“Just say you miss my dick and we’ll call it a day. And a date.” I could hear the waves crashing on the shore behind Bane. He was teaching at the surf club again. Jealousy prickled the back of my neck.
“I didn’t mean it like that.” I rolled my eyes. “I meant as a friend.”
“Yeah. Whatever. I’m here if you need me. Be strong against Daddy Delirious.”
My father had come back from Switzerland all smiles, which meant this particular mistress was a keeper. He didn’t even seem too bothered by the fact the iPad I’d stolen from Trent wasn’t connected to any of his accounts and was utterly useless. He just gave me another assignment, firing orders and not taking one goddamn moment to ask me how my meeting with Theo had gone that Saturday. Or how Mom was doing. Or if I’d taken her to the doctor because her meds were messing her up again.
Bane scoffed. “Fuck Jordan. You keep doing this thing, Edie, where you’re trying to hold the entire universe on your shoulders and sprint with it to the nearest safe haven. You can’t. It’s too heavy. You’ll collapse. Ever tried to see what’ll happen if you let go?”
“No.” I rubbed my face tiredly. “I’ll never let go.”
“Well, then you’ll never be free. Not this year, not next year, not fucking ever.”
The truth hit me in a sensitive place, right between my gut and my heart. Bane was right. My situation was hopeless.
The previous night, I’d cried into my pillow until the imprint of my face settled into it. Not gonna lie—it felt good. I’d tried to remind myself that breaking was necessary in order to rebuild yourself. Only problem was, I had no idea where to start and how to get out of this pickle.
“Talk later, Gidget.”
“Okay.”
He hung up first. Bane didn’t need to see my tears to know that I was tangled in suffocating wires of distress, but he hadn’t invited me out to initiate sex. He should have. I would have slept with him solely for the purpose of pissing off Rexroth, even if only in my twisted head.
And now I was in the office, on the fifteenth floor, at eight o’clock in the evening, about to do something I’d always considered a very hard limit.
Trespassing and burglary. I was looking at jail time if I ever got caught.
Everyone was long gone. It was Monday, one of those summer evenings where the whole world caved into happiness, vacationing or downing drinks at the beach. I relished the quiet, and the fact the next day was a Tuesday, and Tuesdays meant time with my precious Camila and Luna. The fact I got to skip all the dirty work I normally had to do around the office didn’t hurt.
Standing in front of Trent’s door was like facing a firing squad that aimed straight at my conscience. I was running out of ways to justify my behavior, even to myself.

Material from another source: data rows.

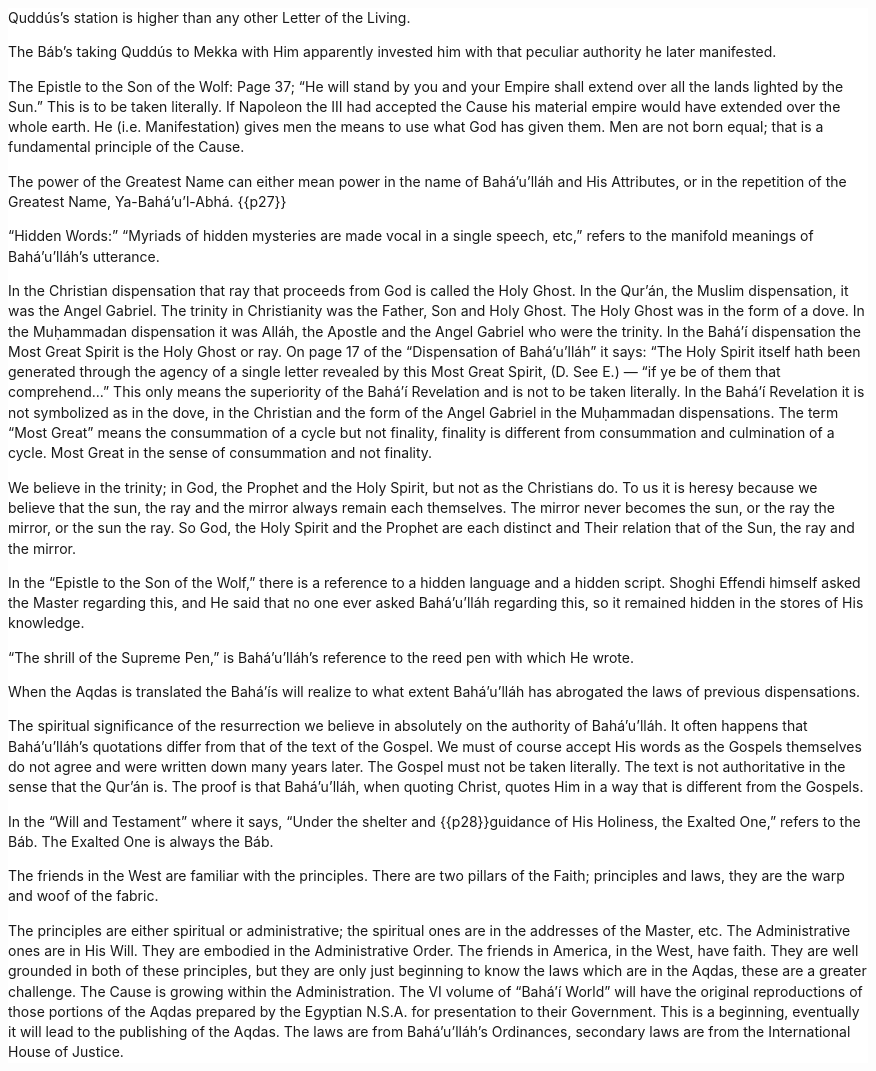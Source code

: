 Quddús’s station is higher than any other Letter of the Living.  

The Báb’s taking Quddús to Mekka with Him apparently invested him with that peculiar authority he later manifested.  

The Epistle to the Son of the Wolf: Page 37; “He will stand by you and your Empire shall extend over all the lands lighted by the Sun.” This is to be taken literally. If Napoleon the III had accepted the Cause his material empire would have extended over the whole earth. He (i.e. Manifestation) gives men the means to use what God has given them. Men are not born equal; that is a fundamental principle of the Cause.  

The power of the Greatest Name can either mean power in the name of Bahá’u’lláh and His Attributes, or in the repetition of the Greatest Name, Ya-Bahá’u’l-Abhá. {{p27}}  

“Hidden Words:” “Myriads of hidden mysteries are made vocal in a single speech, etc,” refers to the manifold meanings of Bahá’u’lláh’s utterance.  

In the Christian dispensation that ray that proceeds from God is called the Holy Ghost. In the Qur’án, the Muslim dispensation, it was the Angel Gabriel. The trinity in Christianity was the Father, Son and Holy Ghost. The Holy Ghost was in the form of a dove. In the Muḥammadan dispensation it was Alláh, the Apostle and the Angel Gabriel who were the trinity. In the Bahá’í dispensation the Most Great Spirit is the Holy Ghost or ray. On page 17 of the “Dispensation of Bahá’u’lláh” it says: “The Holy Spirit itself hath been generated through the agency of a single letter revealed by this Most Great Spirit, (D. See E.) — “if ye be of them that comprehend...” This only means the superiority of the Bahá’í Revelation and is not to be taken literally. In the Bahá’í Revelation it is not symbolized as in the dove, in the Christian and the form of the Angel Gabriel in the Muḥammadan dispensations. The term “Most Great” means the consummation of a cycle but not finality, finality is different from consummation and culmination of a cycle. Most Great in the sense of consummation and not finality.  

We believe in the trinity; in God, the Prophet and the Holy Spirit, but not as the Christians do. To us it is heresy because we believe that the sun, the ray and the mirror always remain each themselves. The mirror never becomes the sun, or the ray the mirror, or the sun the ray. So God, the Holy Spirit and the Prophet are each distinct and Their relation that of the Sun, the ray and the mirror.  

In the “Epistle to the Son of the Wolf,” there is a reference to a hidden language and a hidden script. Shoghi Effendi himself asked the Master regarding this, and He said that no one ever asked Bahá’u’lláh regarding this, so it remained hidden in the stores of His knowledge.  

“The shrill of the Supreme Pen,” is Bahá’u’lláh’s reference to the reed pen with which He wrote.  

When the Aqdas is translated the Bahá’ís will realize to what extent Bahá’u’lláh has abrogated the laws of previous dispensations.  

The spiritual significance of the resurrection we believe in absolutely on the authority of Bahá’u’lláh. It often happens that Bahá’u’lláh’s quotations differ from that of the text of the Gospel. We must of course accept His words as the Gospels themselves do not agree and were written down many years later. The Gospel must not be taken literally. The text is not authoritative in the sense that the Qur’án is. The proof is that Bahá’u’lláh, when quoting Christ, quotes Him in a way that is different from the Gospels.  

In the “Will and Testament” where it says, “Under the shelter and {{p28}}guidance of His Holiness, the Exalted One,” refers to the Báb. The Exalted One is always the Báb.  

The friends in the West are familiar with the principles. There are two pillars of the Faith; principles and laws, they are the warp and woof of the fabric.  

The principles are either spiritual or administrative; the spiritual ones are in the addresses of the Master, etc. The Administrative ones are in His Will. They are embodied in the Administrative Order. The friends in America, in the West, have faith. They are well grounded in both of these principles, but they are only just beginning to know the laws which are in the Aqdas, these are a greater challenge. The Cause is growing within the Administration. The VI volume of “Bahá’í World” will have the original reproductions of those portions of the Aqdas prepared by the Egyptian N.S.A. for presentation to their Government. This is a beginning, eventually it will lead to the publishing of the Aqdas. The laws are from Bahá’u’lláh’s Ordinances, secondary laws are from the International House of Justice.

I tried to reason with myself that I wasn’t actually ruining Trent’s life. Not actively, anyway. What was the worst thing that could happen? My father might manage to kick him off of the board of Fiscal Heights Holdings. Rexroth would still hold shares in the company. He would still be a millionaire and have his precious, precious money. He would likely be courted by other companies. So I’d be doing him a favor. He obviously had his priorities all wrong. He’d get to spend more time with Luna. He should fight for her, not with his money and nannies and a team of experts, but with his love.
I tugged at my stupid, out-of-place hoodie, inhaling.

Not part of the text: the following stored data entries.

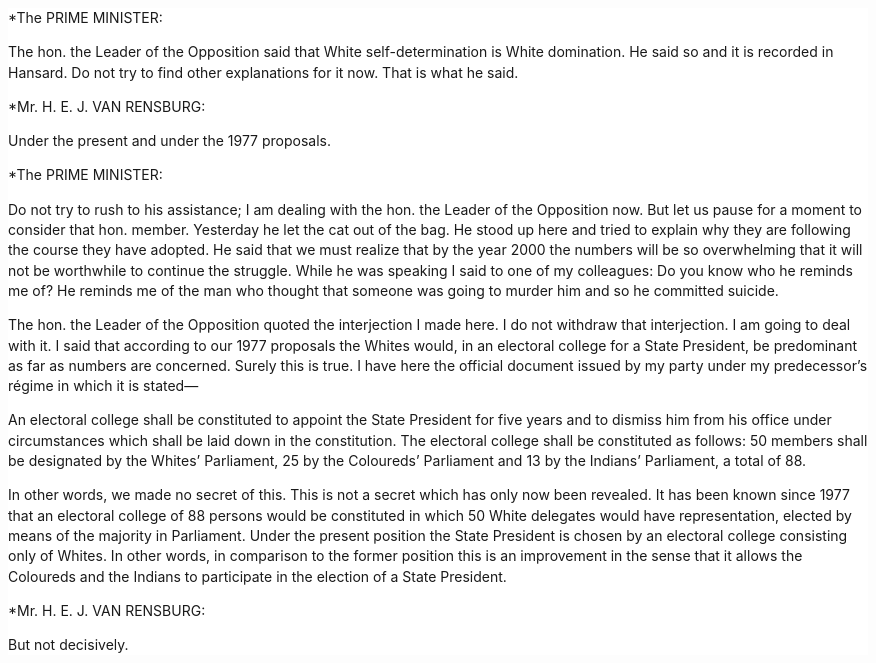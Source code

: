 <speech by="#prime_minister">

<from>*The <person refersTo="hansard_za">PRIME MINISTER</person>:</from>

<p>The hon. the Leader of the Opposition said that White self-determination is White domination. He said so and it is recorded in Hansard. Do not try to find other explanations for it now. That is what he said.</p>

</speech>

<speech by="#van_rensburg">

<from>*Mr. <person refersTo="hansard_za">H. E. J. VAN RENSBURG</person>:</from>

<p>Under the present and under the 1977 proposals.</p>

</speech>

<speech by="#prime_minister">

<from>*The <person refersTo="hansard_za">PRIME MINISTER</person>:</from>

<p>Do not try to rush to his assistance; I am dealing with the hon. the Leader of the Opposition now. But let us pause for a moment to consider that hon. member. Yesterday he let the cat out of the bag. He stood up here and tried to explain why they are following the course they have adopted. He said that we must realize that by the year 2000 the numbers will be so overwhelming that it will not be worthwhile to continue the struggle. While he was speaking I said to one of my colleagues: Do you know who he reminds me of? He reminds me of the man who thought that someone was going to murder him and so he committed suicide.</p>

<p>The hon. the Leader of the Opposition quoted the interjection I made here. I do not withdraw that interjection. I am going to deal with it. I said that according to our 1977 proposals the Whites would, in an electoral college for a State President, be predominant as far as numbers are concerned. Surely this is true. I have here the official document issued by my party under my predecessor&#x2019;s r&#x00E9;gime in which it is stated&#x2014;</p>

<block name="quote">An electoral college shall be constituted to appoint the State President for five years and to dismiss him from his office under circumstances which shall be laid down in the constitution. The electoral college shall be constituted as follows: 50 members shall be designated by the Whites&#x2019; Parliament, 25 by the Coloureds&#x2019; Parliament and 13 by the Indians&#x2019; Parliament, a total of 88.</block>

<p>In other words, we made no secret of this. This is not a secret which has only now been revealed. It has been known since 1977 that an electoral college of 88 persons would be constituted in which 50 White delegates would have representation, elected by means of the majority in Parliament. Under the present position the State President is chosen by an electoral college consisting only of Whites. In other words, in comparison to the former position this is an improvement in the sense that it allows the Coloureds and the Indians to participate in the election of a State President.</p>

</speech>

<speech by="#van_rensburg">

<from>*Mr. <person refersTo="hansard_za">H. E. J. VAN RENSBURG</person>:</from>

<p>But not decisively.</p>

</speech>

<speech by="#prime_minister">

Retrieve the flash drive. I can do that.
Someone was vacuuming the carpeted boardroom while talking on the phone loudly in a foreign language. He was the only person on the floor, and he would never notice me. I was too far. Too hidden. Too careful.
Trent’s office was never locked. Paranoia and anxiety didn’t drive him like they did my father. But that didn’t mean the reception desk in front of his office wasn’t wired like the freaking Pentagon. I’d changed into my black hoodie and a pair of jeans in the bathroom, knowing he could easily spot me on the security camera and also knowing I was going to deny everything he’d accuse me of. For all everyone on the floor knew, I came in that day with a powder blue DKNY dress. Trent could say whatever he wanted—the security footage would show someone who looks nothing like me.
Head ducked down, hoodie covering my hair and face, I pushed the door to his office open in one go, ready to bolt to his desk.
Then froze, heart hammering in my throat.
The sound came to me before the visual. The dry jingle of bracelets hitting one another and skin slapping skin.